Sensor fusion has the potential to overcome these limitations of individual sensors. In particular, the combination of radar and camera sensors arguably offers the most complementary features. The main challenge is how to associate radar and camera features given that conventional radars provide data on the bird’s eye view (BEV) plane, whereas cameras provide data on the image plane. Projecting radar points to the image discards too much geometric information, whereas projecting camera features to the sparse radar points discards too much semantic information [5].
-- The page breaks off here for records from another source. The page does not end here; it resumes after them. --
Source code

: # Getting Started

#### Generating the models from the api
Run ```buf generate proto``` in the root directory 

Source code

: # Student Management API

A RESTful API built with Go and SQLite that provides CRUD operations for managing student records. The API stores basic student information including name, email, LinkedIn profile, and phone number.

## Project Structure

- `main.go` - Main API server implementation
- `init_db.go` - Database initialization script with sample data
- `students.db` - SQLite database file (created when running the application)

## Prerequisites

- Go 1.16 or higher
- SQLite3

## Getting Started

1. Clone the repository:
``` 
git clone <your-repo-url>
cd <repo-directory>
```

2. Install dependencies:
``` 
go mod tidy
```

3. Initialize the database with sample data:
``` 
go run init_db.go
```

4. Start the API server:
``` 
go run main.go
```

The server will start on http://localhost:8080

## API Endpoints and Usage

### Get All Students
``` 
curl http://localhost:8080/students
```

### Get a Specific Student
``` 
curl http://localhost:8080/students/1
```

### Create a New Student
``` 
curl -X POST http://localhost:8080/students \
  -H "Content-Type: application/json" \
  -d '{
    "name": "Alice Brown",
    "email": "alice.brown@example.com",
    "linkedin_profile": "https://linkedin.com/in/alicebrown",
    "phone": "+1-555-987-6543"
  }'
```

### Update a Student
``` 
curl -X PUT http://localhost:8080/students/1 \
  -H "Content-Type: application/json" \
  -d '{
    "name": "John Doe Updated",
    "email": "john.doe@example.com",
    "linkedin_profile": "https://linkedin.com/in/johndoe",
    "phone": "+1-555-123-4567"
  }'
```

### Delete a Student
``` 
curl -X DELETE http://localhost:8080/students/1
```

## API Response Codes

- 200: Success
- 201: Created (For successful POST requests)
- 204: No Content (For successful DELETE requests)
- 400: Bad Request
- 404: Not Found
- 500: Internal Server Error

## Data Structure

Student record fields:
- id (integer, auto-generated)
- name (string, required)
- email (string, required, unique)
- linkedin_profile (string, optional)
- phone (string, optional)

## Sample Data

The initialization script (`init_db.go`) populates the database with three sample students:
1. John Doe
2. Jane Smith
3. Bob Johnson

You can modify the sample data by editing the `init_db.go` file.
Recent advancements in camera-only networks using view transformers [6], [7] have enabled a new type of fusion on the BEV plane, which is well suited for radar data. In this paper, we propose RC-BEVFusion, a novel radar-camera fusion architecture on the BEV plane inspired by [5] and illustrated in Figure 1. In contrast to previous radar-camera fusion techniques [8][10], our architecture allows radar and camera features to equally contribute to the final detections, enabling the network to detect obstacles that may be missed by one of the modalities. It is a flexible architecture that inherits several elements from an exchangable camera-only baseline: a camera encoder, a camera-to-BEV view transformer, a BEV encoder and a detection head. On top of these modules, we propose two radar encoder branches: RadarGridMap and BEVFeatureNet. Our results show that they can be used as a plug-in module in various camera-based architectures and significantly enhance their performance.

To train and evaluate our network, we need a large-scale automotive dataset with radar point clouds, unmasked camera images with a lot of variety in the scenes and 3D object annotations. A recent overview on radar datasets is given in [2]. First, there are datasets with conventional 2+1D radar sensors that provide a list of detections with measurements of the range, range rate, azimuth angle, and radar cross section (RCS). Out of these, the nuScenes dataset [11] is the only one that fulfils our requirements. Second, there are recent datasets with high-performance 3+1D radar sensors that provide denser point clouds and additionally measure the elevation angle. From this group, the Astyx [12] dataset is too small, while the View-of-Delft [13] dataset is medium-sized but has limited visual variety in the images due to the high annotation frequency. The recently presented TJ4DRadSet [14] may be a future option but the data is not fully released yet. In this work, we therefore choose to conduct our experiments with the nuScenes dataset [11].

The remaining paper is organized as follows. Section 2 provides an overview of related work on automotive object detection with camera-only, radar-only and radar-camera fusion. Section 3 describes the proposed radar-camera fusion architecture on the BEV plane. Section 4 presents extensive experimental results on the nuScenes dataset and demonstrates the effectiveness of the proposed architecture. Finally, Section 5 concludes the paper and outlines future work.

2 Related work↩︎

The task of 3D object detection is mostly conducted with the help of cameras, LiDARs and, less frequently, radars. In the following, we give an overview of recent advances on image-only and radar-only object detection, as well as LiDAR-camera and radar-camera sensor fusion.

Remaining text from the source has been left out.